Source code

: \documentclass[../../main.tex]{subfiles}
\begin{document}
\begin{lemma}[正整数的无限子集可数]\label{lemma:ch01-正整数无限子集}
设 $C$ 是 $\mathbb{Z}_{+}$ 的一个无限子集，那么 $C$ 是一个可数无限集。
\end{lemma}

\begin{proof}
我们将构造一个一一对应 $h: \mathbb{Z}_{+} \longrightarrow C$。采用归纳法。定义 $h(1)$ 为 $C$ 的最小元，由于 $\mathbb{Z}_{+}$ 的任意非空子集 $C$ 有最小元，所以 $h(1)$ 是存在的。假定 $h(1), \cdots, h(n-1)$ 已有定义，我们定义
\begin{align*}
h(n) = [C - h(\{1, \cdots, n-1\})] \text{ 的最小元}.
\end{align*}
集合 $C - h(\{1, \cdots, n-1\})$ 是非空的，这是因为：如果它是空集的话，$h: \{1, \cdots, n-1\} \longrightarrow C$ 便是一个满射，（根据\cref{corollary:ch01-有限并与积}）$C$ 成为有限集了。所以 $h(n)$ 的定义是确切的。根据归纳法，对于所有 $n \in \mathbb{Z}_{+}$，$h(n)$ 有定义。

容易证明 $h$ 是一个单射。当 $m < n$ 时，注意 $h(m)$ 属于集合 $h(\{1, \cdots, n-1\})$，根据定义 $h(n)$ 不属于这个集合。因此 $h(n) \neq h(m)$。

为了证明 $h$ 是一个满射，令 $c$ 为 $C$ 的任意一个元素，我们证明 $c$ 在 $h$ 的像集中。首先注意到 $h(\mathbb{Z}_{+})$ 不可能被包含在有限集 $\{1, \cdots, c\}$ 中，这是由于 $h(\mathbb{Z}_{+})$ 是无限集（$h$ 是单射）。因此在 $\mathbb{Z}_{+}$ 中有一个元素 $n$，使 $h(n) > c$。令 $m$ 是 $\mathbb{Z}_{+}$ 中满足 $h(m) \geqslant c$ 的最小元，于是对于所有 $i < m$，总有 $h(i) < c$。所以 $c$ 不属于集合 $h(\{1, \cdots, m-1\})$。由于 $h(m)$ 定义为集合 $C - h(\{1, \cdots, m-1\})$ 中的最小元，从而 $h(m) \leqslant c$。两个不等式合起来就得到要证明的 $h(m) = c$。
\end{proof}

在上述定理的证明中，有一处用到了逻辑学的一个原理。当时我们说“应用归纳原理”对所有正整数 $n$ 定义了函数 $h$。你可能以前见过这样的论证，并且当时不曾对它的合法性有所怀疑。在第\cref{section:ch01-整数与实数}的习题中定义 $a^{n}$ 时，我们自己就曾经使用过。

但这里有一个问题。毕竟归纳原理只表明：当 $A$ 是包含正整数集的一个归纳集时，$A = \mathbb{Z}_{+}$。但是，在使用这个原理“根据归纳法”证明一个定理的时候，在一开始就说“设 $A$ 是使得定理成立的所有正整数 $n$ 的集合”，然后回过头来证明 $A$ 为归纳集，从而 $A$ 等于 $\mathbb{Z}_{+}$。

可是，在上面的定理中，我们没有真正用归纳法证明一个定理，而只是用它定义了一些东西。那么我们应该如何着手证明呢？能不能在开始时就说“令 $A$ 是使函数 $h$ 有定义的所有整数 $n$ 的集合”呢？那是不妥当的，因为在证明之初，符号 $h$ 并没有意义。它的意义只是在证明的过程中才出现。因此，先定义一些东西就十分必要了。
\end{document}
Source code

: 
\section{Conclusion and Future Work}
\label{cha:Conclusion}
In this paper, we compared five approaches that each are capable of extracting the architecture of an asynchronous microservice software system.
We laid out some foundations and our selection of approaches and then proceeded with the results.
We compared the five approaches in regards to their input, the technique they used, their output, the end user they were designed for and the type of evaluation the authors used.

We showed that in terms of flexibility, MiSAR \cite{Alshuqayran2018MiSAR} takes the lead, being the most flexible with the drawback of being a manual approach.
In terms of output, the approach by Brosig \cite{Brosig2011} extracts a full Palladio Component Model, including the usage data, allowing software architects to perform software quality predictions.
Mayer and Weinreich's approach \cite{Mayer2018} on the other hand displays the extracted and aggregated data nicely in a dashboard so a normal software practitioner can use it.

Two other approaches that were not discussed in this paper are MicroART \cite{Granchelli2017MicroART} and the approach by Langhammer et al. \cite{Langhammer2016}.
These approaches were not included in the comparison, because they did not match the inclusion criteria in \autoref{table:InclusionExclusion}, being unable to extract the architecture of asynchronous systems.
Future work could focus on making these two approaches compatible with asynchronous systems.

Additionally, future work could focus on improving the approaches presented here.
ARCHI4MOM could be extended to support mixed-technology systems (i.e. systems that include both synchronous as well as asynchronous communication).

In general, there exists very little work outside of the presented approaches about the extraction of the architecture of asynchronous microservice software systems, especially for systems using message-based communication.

### TASK TO COMPLETE
Write out every record again, exactly as it was written.

### OUTPUT FOR THIS TASK
Source code

: \documentclass[../../main.tex]{subfiles}
\begin{document}
\begin{lemma}[正整数的无限子集可数]\label{lemma:ch01-正整数无限子集}
设 $C$ 是 $\mathbb{Z}_{+}$ 的一个无限子集，那么 $C$ 是一个可数无限集。
\end{lemma}

\begin{proof}
我们将构造一个一一对应 $h: \mathbb{Z}_{+} \longrightarrow C$。采用归纳法。定义 $h(1)$ 为 $C$ 的最小元，由于 $\mathbb{Z}_{+}$ 的任意非空子集 $C$ 有最小元，所以 $h(1)$ 是存在的。假定 $h(1), \cdots, h(n-1)$ 已有定义，我们定义
\begin{align*}
h(n) = [C - h(\{1, \cdots, n-1\})] \text{ 的最小元}.
\end{align*}
集合 $C - h(\{1, \cdots, n-1\})$ 是非空的，这是因为：如果它是空集的话，$h: \{1, \cdots, n-1\} \longrightarrow C$ 便是一个满射，（根据\cref{corollary:ch01-有限并与积}）$C$ 成为有限集了。所以 $h(n)$ 的定义是确切的。根据归纳法，对于所有 $n \in \mathbb{Z}_{+}$，$h(n)$ 有定义。

容易证明 $h$ 是一个单射。当 $m < n$ 时，注意 $h(m)$ 属于集合 $h(\{1, \cdots, n-1\})$，根据定义 $h(n)$ 不属于这个集合。因此 $h(n) \neq h(m)$。

为了证明 $h$ 是一个满射，令 $c$ 为 $C$ 的任意一个元素，我们证明 $c$ 在 $h$ 的像集中。首先注意到 $h(\mathbb{Z}_{+})$ 不可能被包含在有限集 $\{1, \cdots, c\}$ 中，这是由于 $h(\mathbb{Z}_{+})$ 是无限集（$h$ 是单射）。因此在 $\mathbb{Z}_{+}$ 中有一个元素 $n$，使 $h(n) > c$。令 $m$ 是 $\mathbb{Z}_{+}$ 中满足 $h(m) \geqslant c$ 的最小元，于是对于所有 $i < m$，总有 $h(i) < c$。所以 $c$ 不属于集合 $h(\{1, \cdots, m-1\})$。由于 $h(m)$ 定义为集合 $C - h(\{1, \cdots, m-1\})$ 中的最小元，从而 $h(m) \leqslant c$。两个不等式合起来就得到要证明的 $h(m) = c$。
\end{proof}

在上述定理的证明中，有一处用到了逻辑学的一个原理。当时我们说“应用归纳原理”对所有正整数 $n$ 定义了函数 $h$。你可能以前见过这样的论证，并且当时不曾对它的合法性有所怀疑。在第\cref{section:ch01-整数与实数}的习题中定义 $a^{n}$ 时，我们自己就曾经使用过。

但这里有一个问题。毕竟归纳原理只表明：当 $A$ 是包含正整数集的一个归纳集时，$A = \mathbb{Z}_{+}$。但是，在使用这个原理“根据归纳法”证明一个定理的时候，在一开始就说“设 $A$ 是使得定理成立的所有正整数 $n$ 的集合”，然后回过头来证明 $A$ 为归纳集，从而 $A$ 等于 $\mathbb{Z}_{+}$。

可是，在上面的定理中，我们没有真正用归纳法证明一个定理，而只是用它定义了一些东西。那么我们应该如何着手证明呢？能不能在开始时就说“令 $A$ 是使函数 $h$ 有定义的所有整数 $n$ 的集合”呢？那是不妥当的，因为在证明之初，符号 $h$ 并没有意义。它的意义只是在证明的过程中才出现。因此，先定义一些东西就十分必要了。
\end{document}
Source code

: 
\section{Conclusion and Future Work}
\label{cha:Conclusion}
In this paper, we compared five approaches that each are capable of extracting the architecture of an asynchronous microservice software system.
We laid out some foundations and our selection of approaches and then proceeded with the results.
We compared the five approaches in regards to their input, the technique they used, their output, the end user they were designed for and the type of evaluation the authors used.

We showed that in terms of flexibility, MiSAR \cite{Alshuqayran2018MiSAR} takes the lead, being the most flexible with the drawback of being a manual approach.
In terms of output, the approach by Brosig \cite{Brosig2011} extracts a full Palladio Component Model, including the usage data, allowing software architects to perform software quality predictions.
Mayer and Weinreich's approach \cite{Mayer2018} on the other hand displays the extracted and aggregated data nicely in a dashboard so a normal software practitioner can use it.

Two other approaches that were not discussed in this paper are MicroART \cite{Granchelli2017MicroART} and the approach by Langhammer et al. \cite{Langhammer2016}.
These approaches were not included in the comparison, because they did not match the inclusion criteria in \autoref{table:InclusionExclusion}, being unable to extract the architecture of asynchronous systems.
Future work could focus on making these two approaches compatible with asynchronous systems.

Additionally, future work could focus on improving the approaches presented here.
ARCHI4MOM could be extended to support mixed-technology systems (i.e. systems that include both synchronous as well as asynchronous communication).

In general, there exists very little work outside of the presented approaches about the extraction of the architecture of asynchronous microservice software systems, especially for systems using message-based communication.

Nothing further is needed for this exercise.